O psicólogo Luís Saraiva ponderou que, ao contrário do que é pensado pelo coletivo LGBT, religiosos fundamentalistas sabem, sim, o que é gênero e a maneira como ele afeta a vida das pessoas. E, por saberem, apresentam resistência e até se organizam para que as lideranças evangélicas pressionem políticos. “Eles entendem muito bem. No discurso de alguém mais simples, ele diz: ‘É um projeto que quer proibir os pais de registrar meninos e meninas e que a pessoa escolha o que quiser no decorrer da vida. Afinal esse pênis ou vagina não diz nada sobre o que aquela criança é”.




.
Tanto que, no Plano Municipal de Educação, que foi votado neste ano, vários políticos se manifestaram (e votaram) contra a discussão sobre gênero nas escolas – que visava combater o machismo e erradicar vários preconceitos que são baseados em leituras preconceituosas de gênero, vide a homofobia, a transfobia e a misoginia. “Eles sabem, mas não querem mudar isso. Em nível municipal, perdemos de lavada, pois sei que as lideranças evangélicas batiam o telefone para vereadores”.

CUNHA CRIOU REFÉNS

O escritor João Silvério Trevisan também avaliou que fundamentalistas estão assustados, pois sabem que “a história não para” e “nós somos uma pedra no caminho”. “Se a história parasse, nós não teríamos mulheres aqui hoje, elas estariam dentro de casa cuidando dos maridos”. E disse ainda que o projeto Estatuto da Família e discursos de combate à Ideologia de Gênero é uma estratégia de Eduardo Cunha para escapar das acusações de corrupção. “Esse personagem encarna um demônio para sair da Lava-Jato. Então ele cria essa série de reféns para falar para o seu público. E os reféns somos nós, os LGBT. No final, é um sistema de falta de autoridade no Legislativo”.

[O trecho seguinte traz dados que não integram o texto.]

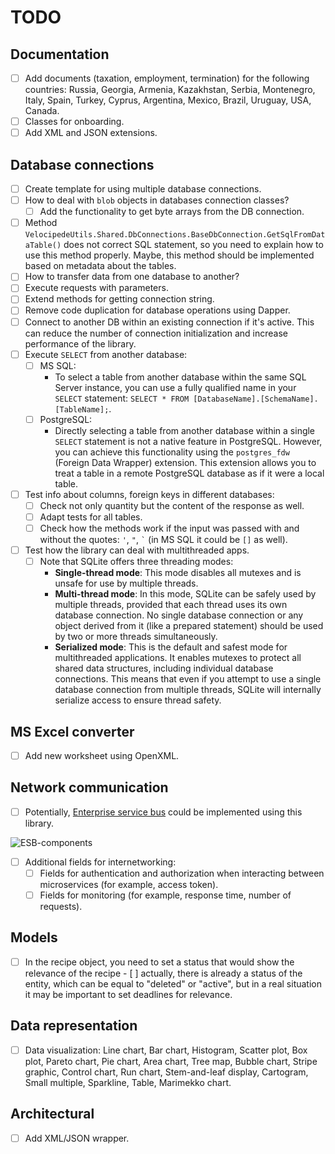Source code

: # TODO 

## Documentation 

- [ ] Add documents (taxation, employment, termination) for the following countries: Russia, Georgia, Armenia, Kazakhstan, Serbia, Montenegro, Italy, Spain, Turkey, Cyprus, Argentina, Mexico, Brazil, Uruguay, USA, Canada.
- [ ] Classes for onboarding.
- [ ] Add XML and JSON extensions.

## Database connections 

- [ ] Create template for using multiple database connections.
- [ ] How to deal with `blob` objects in databases connection classes?
    - [ ] Add the functionality to get byte arrays from the DB connection.
- [ ] Method `VelocipedeUtils.Shared.DbConnections.BaseDbConnection.GetSqlFromDataTable()` does not correct SQL statement, so you need to explain how to use this method properly. Maybe, this method should be implemented based on metadata about the tables.
- [ ] How to transfer data from one database to another?
- [ ] Execute requests with parameters.
- [ ] Extend methods for getting connection string.
- [ ] Remove code duplication for database operations using Dapper.
- [ ] Connect to another DB within an existing connection if it's active. This can reduce the number of connection initialization and increase performance of the library.
- [ ] Execute `SELECT` from another database:
    - [ ] MS SQL:
        - To select a table from another database within the same SQL Server instance, you can use a fully qualified name in your `SELECT` statement: `SELECT * FROM [DatabaseName].[SchemaName].[TableName];`.
    - [ ] PostgreSQL:
        - Directly selecting a table from another database within a single `SELECT` statement is not a native feature in PostgreSQL. However, you can achieve this functionality using the `postgres_fdw` (Foreign Data Wrapper) extension. This extension allows you to treat a table in a remote PostgreSQL database as if it were a local table.
- [ ] Test info about columns, foreign keys in different databases:
    - [ ] Check not only quantity but the content of the response as well.
    - [ ] Adapt tests for all tables.
    - [ ] Check how the methods work if the input was passed with and without the quotes: `'`, `"`, `` ` `` (in MS SQL it could be `[]` as well).
- [ ] Test how the library can deal with multithreaded apps.
    - [ ] Note that SQLite offers three threading modes:
        - **Single-thread mode**: This mode disables all mutexes and is unsafe for use by multiple threads.
        - **Multi-thread mode**: In this mode, SQLite can be safely used by multiple threads, provided that each thread uses its own database connection. No single database connection or any object derived from it (like a prepared statement) should be used by two or more threads simultaneously. 
        - **Serialized mode**: This is the default and safest mode for multithreaded applications. It enables mutexes to protect all shared data structures, including individual database connections. This means that even if you attempt to use a single database connection from multiple threads, SQLite will internally serialize access to ensure thread safety.

## MS Excel converter 

- [ ] Add new worksheet using OpenXML. 

## Network communication 

- [ ] Potentially, [Enterprise service bus](https://en.wikipedia.org/wiki/Enterprise_service_bus) could be implemented using this library.

![ESB-components](https://upload.wikimedia.org/wikipedia/commons/thumb/1/1d/ESB_Component_Hive.png/330px-ESB_Component_Hive.png)

- [ ] Additional fields for internetworking:
    - [ ] Fields for authentication and authorization when interacting between microservices (for example, access token).
    - [ ] Fields for monitoring (for example, response time, number of requests).

## Models

- [ ] In the recipe object, you need to set a status that would show the relevance of the recipe - [ ] actually, there is already a status of the entity, which can be equal to "deleted" or "active", but in a real situation it may be important to set deadlines for relevance.

## Data representation

- [ ] Data visualization: Line chart, Bar chart, Histogram, Scatter plot, Box plot, Pareto chart, Pie chart, Area chart, Tree map, Bubble chart, Stripe graphic, Control chart, Run chart, Stem-and-leaf display, Cartogram, Small multiple, Sparkline, Table, Marimekko chart. 

## Architectural 

- [ ] Add XML/JSON wrapper.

Marcia Rocha defendeu que tais projetos, como o Estatuto da Família e a Cura Gay, nascem mortos, pois muitos são inconstitucionais e não devem avançar. Saraiva lamenta que, apesar de não serem aprovados, eles acabam deixando várias marcas na sociedade pela discussão retrógrada. E diz que muitas vezes acabam auxiliando a propaganda política de conservadores. “Um político em São Paulo que eu não digo o nome acabou tendo mais votos que na última eleição, por causa dessa visibilidade que damos a eles”, pontua.

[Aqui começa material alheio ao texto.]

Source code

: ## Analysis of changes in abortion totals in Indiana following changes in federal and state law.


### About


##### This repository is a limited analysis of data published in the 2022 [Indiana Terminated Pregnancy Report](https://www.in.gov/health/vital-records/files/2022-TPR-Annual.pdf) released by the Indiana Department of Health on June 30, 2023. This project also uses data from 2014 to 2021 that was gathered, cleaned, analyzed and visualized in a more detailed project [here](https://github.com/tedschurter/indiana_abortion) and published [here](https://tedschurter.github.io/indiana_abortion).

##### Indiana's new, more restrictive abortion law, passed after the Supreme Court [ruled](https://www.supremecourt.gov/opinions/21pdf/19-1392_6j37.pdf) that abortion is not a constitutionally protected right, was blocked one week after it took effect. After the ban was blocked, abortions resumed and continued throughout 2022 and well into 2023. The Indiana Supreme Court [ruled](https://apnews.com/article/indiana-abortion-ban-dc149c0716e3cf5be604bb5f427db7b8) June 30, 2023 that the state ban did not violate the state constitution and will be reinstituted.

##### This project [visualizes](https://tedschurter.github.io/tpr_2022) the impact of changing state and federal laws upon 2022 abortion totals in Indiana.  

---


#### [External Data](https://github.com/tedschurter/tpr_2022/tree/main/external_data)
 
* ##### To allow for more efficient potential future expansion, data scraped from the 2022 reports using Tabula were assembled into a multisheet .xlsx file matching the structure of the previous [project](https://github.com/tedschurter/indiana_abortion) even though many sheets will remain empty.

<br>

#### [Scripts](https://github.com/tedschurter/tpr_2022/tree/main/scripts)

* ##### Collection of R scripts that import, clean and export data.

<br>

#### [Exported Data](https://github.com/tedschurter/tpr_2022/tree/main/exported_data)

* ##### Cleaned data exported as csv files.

Exemplos de sequelas de tais discussões não faltam. Lorys, que estava na plateia, declarou que foi uma das vítimas do fundamentalismo religioso. “Fui pastor de igreja, fui casado, sou pai e fui uma vítima daquilo que chamam de ‘cura gay’. Isso me deixou sequelas que carrego comigo até hoje. Foi um sofrimento que eu cheguei num ponto de não aguentar mais”, disse ele. 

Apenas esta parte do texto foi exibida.